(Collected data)
★ ★ ★ ★ ★

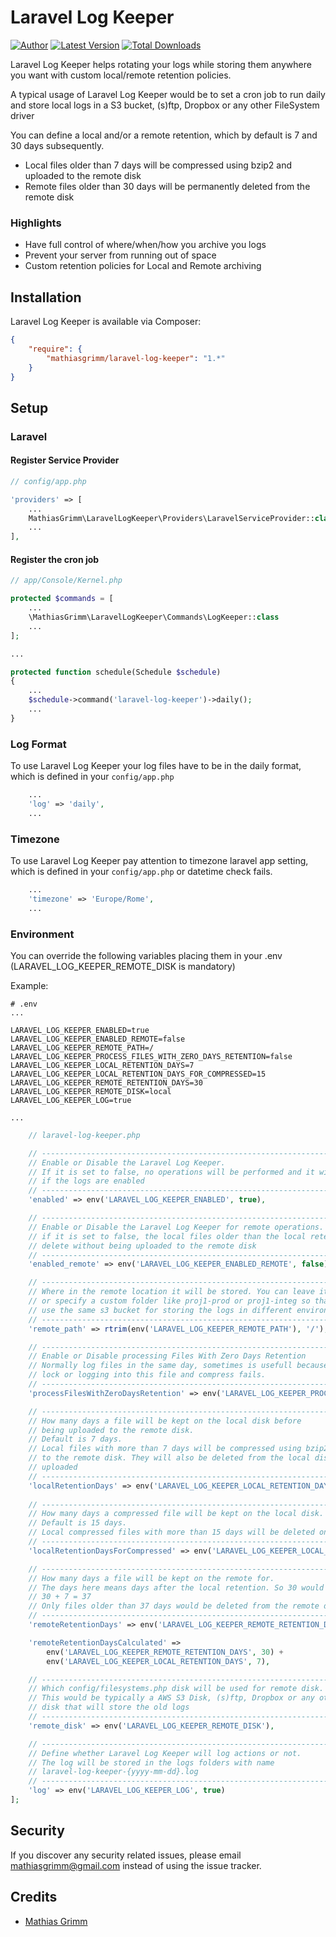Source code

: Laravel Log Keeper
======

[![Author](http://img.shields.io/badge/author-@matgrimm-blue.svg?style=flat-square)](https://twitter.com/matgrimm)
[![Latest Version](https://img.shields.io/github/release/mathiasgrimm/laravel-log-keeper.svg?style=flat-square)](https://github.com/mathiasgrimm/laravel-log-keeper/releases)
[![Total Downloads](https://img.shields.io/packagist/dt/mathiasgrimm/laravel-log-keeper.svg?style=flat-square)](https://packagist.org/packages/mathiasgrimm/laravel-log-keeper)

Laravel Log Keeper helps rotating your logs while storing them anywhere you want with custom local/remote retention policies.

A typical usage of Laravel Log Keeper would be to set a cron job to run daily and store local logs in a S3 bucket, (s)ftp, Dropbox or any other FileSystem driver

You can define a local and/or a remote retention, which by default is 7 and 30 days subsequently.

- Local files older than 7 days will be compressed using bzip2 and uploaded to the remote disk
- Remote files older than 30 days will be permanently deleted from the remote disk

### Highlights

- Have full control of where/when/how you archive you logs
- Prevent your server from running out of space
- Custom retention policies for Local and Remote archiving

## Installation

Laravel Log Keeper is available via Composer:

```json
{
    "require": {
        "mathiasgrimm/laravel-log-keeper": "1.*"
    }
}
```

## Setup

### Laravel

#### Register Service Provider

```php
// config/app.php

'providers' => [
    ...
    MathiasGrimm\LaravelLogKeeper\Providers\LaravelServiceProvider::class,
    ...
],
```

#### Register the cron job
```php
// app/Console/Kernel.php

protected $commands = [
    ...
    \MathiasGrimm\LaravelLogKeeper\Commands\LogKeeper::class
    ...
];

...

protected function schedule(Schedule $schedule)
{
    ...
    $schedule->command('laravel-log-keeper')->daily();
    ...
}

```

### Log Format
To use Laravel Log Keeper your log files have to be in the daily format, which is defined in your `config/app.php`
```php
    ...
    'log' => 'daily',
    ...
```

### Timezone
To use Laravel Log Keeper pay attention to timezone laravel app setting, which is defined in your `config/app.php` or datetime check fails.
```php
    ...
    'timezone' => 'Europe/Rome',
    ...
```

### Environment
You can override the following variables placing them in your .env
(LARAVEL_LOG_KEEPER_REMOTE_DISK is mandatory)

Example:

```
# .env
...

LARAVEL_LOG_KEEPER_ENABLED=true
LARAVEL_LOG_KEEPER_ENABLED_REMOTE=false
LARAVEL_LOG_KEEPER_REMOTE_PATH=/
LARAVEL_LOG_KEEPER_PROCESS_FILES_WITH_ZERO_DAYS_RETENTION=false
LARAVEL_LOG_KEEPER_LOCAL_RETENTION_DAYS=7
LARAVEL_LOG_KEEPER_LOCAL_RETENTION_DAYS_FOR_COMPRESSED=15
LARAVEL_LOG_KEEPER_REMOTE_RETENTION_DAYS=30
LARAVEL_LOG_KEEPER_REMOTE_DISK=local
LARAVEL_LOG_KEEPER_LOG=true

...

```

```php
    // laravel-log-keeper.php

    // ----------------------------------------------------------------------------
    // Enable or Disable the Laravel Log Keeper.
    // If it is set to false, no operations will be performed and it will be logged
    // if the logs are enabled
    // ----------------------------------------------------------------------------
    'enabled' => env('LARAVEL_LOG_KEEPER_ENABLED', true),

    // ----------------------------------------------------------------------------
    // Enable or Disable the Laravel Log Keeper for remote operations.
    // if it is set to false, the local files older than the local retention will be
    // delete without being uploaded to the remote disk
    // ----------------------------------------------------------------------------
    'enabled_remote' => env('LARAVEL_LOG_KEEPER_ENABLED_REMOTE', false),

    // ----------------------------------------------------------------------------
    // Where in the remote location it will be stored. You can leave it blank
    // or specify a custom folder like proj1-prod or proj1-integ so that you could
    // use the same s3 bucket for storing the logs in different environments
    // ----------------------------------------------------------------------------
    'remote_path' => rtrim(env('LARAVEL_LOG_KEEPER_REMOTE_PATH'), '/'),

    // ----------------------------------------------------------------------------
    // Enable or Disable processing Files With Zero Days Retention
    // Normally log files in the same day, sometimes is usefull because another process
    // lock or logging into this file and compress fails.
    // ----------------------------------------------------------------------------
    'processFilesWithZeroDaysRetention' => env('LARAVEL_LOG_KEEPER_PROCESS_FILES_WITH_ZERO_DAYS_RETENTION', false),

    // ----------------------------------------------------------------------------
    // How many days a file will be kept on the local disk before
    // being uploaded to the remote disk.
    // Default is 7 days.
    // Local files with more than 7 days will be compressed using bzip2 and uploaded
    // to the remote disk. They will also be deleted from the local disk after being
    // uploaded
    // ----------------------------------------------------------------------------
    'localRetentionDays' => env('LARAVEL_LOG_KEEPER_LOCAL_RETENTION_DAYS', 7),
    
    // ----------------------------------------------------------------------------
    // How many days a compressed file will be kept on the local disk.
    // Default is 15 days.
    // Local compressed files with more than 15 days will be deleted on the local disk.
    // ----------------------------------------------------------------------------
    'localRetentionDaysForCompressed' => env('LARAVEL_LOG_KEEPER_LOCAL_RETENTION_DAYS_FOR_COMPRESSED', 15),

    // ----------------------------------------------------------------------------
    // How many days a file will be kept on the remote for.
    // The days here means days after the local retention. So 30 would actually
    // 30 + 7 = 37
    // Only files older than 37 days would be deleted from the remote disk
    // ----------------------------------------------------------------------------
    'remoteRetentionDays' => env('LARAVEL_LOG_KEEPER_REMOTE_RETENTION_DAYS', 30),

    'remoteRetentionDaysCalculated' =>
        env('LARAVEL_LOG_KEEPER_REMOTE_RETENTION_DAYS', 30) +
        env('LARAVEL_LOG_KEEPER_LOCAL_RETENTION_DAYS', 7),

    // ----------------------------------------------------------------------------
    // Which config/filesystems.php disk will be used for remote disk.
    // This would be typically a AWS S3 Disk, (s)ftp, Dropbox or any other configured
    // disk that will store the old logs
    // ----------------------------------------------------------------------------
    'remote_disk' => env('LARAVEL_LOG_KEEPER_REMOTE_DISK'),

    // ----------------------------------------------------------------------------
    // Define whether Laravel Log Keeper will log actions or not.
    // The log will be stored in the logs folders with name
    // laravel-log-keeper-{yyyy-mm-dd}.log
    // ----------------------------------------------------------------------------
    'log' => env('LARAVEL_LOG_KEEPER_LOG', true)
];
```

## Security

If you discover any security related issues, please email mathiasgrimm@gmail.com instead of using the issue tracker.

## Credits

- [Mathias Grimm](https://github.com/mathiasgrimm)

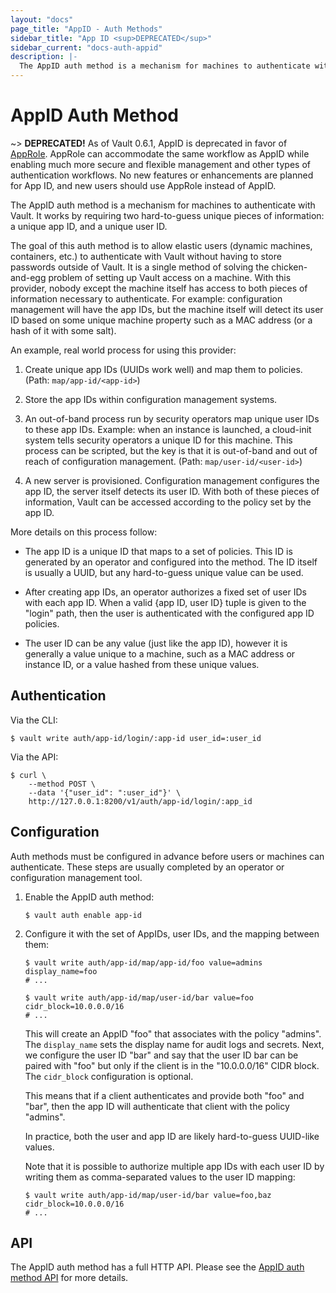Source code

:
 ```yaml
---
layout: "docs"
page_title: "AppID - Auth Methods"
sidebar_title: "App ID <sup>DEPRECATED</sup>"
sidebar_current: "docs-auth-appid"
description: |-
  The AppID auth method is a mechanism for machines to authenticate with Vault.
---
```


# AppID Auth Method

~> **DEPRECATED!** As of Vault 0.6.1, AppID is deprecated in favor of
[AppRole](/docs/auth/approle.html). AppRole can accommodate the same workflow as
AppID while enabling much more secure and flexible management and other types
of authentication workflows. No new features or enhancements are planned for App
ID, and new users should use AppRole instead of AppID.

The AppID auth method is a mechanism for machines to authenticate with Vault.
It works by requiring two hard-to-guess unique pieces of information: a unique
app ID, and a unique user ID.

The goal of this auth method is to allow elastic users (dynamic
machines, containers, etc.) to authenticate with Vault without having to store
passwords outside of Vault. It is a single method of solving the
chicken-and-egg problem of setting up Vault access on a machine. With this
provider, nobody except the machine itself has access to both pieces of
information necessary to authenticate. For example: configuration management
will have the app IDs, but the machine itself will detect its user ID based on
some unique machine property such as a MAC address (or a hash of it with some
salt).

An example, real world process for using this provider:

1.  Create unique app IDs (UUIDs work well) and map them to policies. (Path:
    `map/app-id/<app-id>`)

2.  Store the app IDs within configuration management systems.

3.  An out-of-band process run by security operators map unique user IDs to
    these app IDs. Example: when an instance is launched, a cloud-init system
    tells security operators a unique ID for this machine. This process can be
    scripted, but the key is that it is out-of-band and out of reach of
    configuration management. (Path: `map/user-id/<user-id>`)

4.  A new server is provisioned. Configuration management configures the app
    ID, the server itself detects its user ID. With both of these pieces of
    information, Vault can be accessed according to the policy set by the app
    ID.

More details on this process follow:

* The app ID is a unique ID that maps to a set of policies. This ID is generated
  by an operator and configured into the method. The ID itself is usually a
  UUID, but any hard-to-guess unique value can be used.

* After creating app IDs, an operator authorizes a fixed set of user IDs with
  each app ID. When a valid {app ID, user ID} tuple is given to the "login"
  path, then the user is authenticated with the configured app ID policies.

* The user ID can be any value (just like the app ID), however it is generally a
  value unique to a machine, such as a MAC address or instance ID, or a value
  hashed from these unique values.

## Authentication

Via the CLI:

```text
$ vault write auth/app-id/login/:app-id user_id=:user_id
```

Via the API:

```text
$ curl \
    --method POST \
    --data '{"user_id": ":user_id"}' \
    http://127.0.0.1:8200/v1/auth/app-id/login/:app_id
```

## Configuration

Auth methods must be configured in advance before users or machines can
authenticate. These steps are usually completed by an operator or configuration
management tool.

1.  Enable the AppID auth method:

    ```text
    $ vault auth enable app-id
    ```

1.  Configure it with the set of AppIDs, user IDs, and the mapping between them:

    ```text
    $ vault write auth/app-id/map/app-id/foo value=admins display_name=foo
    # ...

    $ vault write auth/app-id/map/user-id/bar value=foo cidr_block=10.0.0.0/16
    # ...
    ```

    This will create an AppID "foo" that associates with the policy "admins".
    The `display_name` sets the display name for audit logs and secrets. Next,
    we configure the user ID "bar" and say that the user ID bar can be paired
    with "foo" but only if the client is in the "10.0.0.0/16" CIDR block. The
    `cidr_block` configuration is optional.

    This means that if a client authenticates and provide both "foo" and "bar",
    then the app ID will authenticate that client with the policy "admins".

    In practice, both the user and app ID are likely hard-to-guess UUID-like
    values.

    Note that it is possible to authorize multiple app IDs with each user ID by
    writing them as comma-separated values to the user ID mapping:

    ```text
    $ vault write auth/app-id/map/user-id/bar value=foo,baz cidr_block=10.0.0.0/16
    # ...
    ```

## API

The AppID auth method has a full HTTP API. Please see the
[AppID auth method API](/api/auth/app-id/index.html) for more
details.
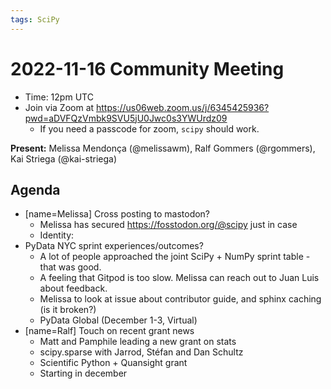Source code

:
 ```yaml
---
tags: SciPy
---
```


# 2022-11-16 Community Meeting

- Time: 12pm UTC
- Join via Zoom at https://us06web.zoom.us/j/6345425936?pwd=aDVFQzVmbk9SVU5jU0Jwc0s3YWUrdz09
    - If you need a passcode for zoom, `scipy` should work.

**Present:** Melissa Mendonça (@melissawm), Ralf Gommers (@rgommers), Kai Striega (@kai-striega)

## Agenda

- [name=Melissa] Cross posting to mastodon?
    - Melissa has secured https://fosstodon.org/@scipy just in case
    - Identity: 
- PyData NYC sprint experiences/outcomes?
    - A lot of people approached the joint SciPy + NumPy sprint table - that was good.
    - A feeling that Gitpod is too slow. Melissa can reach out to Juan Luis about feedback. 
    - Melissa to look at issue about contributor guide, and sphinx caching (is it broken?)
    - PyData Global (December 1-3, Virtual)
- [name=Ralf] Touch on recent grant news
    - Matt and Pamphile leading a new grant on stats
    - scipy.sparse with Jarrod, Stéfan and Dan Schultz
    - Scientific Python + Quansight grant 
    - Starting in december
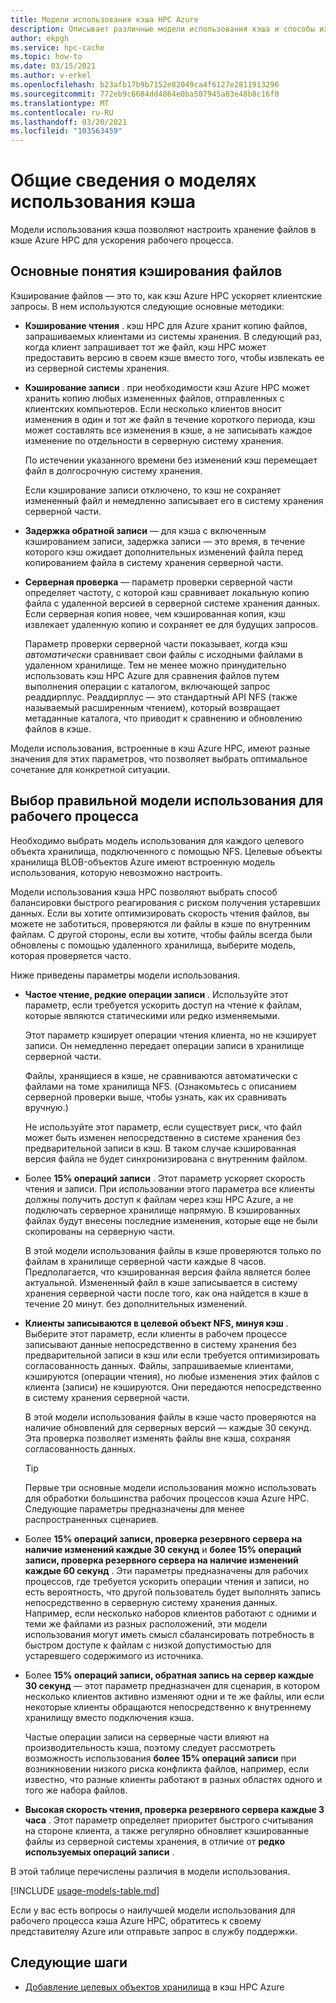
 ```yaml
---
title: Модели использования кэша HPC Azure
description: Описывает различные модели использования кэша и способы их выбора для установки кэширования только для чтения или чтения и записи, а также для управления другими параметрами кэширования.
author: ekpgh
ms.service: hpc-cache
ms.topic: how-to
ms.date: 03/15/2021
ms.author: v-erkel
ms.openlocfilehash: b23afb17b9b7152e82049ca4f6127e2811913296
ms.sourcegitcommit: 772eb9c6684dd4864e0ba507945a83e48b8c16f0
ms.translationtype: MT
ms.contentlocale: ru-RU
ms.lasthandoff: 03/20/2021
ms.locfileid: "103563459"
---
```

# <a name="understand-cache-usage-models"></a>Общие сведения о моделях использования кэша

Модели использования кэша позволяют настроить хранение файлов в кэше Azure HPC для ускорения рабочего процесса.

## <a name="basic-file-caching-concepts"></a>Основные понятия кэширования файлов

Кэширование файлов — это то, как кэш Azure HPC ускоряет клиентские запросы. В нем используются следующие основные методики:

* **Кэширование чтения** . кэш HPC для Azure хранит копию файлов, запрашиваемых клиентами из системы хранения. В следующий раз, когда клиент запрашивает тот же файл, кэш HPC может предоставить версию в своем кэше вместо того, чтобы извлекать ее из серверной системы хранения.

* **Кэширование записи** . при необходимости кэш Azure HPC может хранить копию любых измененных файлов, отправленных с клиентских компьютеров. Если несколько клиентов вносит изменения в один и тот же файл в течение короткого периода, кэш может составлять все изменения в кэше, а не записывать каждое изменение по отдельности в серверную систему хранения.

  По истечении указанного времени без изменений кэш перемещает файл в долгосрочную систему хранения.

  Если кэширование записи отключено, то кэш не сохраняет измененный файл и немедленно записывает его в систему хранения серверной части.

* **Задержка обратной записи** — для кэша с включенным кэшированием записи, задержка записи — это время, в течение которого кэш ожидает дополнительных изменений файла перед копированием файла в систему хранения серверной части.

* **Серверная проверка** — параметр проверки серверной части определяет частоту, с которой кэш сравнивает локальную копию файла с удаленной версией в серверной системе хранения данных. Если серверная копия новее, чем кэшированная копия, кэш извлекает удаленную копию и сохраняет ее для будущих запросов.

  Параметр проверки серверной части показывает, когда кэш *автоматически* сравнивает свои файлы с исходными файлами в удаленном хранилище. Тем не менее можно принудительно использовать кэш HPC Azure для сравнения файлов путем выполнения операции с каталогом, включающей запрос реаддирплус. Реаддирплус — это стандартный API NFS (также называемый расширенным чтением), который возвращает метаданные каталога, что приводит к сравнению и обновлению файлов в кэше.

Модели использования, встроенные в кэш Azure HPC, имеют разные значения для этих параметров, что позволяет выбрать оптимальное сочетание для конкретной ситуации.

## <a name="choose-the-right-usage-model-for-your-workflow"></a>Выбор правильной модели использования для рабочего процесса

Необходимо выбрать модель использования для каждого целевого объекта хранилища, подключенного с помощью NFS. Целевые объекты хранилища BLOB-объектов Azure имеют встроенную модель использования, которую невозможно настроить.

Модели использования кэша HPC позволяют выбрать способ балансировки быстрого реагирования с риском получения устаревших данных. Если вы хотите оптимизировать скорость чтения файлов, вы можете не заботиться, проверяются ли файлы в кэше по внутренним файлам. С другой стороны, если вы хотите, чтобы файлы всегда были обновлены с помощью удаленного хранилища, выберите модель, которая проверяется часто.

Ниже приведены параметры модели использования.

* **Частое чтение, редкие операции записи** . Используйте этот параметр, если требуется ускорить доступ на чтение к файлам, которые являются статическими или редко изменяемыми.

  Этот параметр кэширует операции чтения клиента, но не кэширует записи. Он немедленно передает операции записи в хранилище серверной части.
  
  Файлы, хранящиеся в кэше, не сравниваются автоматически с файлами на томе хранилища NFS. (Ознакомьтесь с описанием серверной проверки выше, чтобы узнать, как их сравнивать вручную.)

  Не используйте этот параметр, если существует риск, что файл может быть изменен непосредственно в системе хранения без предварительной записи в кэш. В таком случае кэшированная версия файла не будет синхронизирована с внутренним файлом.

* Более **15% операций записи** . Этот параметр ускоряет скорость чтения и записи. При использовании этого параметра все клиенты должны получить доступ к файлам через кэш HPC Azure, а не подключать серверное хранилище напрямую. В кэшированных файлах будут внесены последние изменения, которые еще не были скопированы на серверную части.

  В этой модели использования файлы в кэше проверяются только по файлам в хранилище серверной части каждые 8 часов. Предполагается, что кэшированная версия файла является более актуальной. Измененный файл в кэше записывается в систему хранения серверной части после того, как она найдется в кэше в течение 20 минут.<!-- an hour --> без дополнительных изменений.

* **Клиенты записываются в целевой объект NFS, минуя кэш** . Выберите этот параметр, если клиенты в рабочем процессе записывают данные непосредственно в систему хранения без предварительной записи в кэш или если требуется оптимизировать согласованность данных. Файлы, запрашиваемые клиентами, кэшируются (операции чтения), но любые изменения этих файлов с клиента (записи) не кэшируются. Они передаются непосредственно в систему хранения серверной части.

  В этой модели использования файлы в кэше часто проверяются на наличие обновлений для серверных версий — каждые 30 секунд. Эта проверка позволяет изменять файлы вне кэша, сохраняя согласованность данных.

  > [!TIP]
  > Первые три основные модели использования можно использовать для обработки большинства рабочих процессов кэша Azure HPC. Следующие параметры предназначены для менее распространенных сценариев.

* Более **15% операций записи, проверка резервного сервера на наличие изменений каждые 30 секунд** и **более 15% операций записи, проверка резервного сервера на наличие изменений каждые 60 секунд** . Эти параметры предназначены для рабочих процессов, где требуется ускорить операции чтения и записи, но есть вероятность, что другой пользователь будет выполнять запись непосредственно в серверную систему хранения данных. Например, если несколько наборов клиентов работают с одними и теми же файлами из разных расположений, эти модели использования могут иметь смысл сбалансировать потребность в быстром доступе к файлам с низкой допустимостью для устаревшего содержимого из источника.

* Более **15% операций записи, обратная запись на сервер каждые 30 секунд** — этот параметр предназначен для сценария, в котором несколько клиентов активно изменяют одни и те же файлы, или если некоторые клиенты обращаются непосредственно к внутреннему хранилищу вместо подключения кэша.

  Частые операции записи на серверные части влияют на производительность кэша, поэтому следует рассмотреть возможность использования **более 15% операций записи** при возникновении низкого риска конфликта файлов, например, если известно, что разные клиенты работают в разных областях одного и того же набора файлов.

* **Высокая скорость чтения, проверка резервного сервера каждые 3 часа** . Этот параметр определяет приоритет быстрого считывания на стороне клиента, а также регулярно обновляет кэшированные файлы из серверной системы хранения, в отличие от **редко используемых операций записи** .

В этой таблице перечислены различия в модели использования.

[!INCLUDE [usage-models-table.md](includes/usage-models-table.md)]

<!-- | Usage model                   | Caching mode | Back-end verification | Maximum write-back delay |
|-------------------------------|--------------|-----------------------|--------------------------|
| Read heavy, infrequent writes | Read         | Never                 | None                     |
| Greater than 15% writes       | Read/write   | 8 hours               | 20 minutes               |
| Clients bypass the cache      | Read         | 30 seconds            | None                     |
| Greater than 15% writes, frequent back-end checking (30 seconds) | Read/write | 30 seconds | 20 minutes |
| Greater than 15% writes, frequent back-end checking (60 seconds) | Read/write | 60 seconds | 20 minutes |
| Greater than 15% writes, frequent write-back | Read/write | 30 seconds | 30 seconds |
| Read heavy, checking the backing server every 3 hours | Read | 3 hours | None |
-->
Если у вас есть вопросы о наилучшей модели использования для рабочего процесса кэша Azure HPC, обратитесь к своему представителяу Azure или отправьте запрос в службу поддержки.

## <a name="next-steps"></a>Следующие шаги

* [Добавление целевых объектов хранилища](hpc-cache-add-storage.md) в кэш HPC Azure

★ ★ ★ ★ ★

- Exercise goal: Of all the entries above, output exactly the lines between the one holding "will have the" and the one holding "tells security operators", inclusive.

- Answer to the problem:
will have the app IDs, but the machine itself will detect its user ID based on
some unique machine property such as a MAC address (or a hash of it with some
salt).

An example, real world process for using this provider:

1.  Create unique app IDs (UUIDs work well) and map them to policies. (Path:
    `map/app-id/<app-id>`)

2.  Store the app IDs within configuration management systems.

3.  An out-of-band process run by security operators map unique user IDs to
    these app IDs. Example: when an instance is launched, a cloud-init system
    tells security operators a unique ID for this machine. This process can be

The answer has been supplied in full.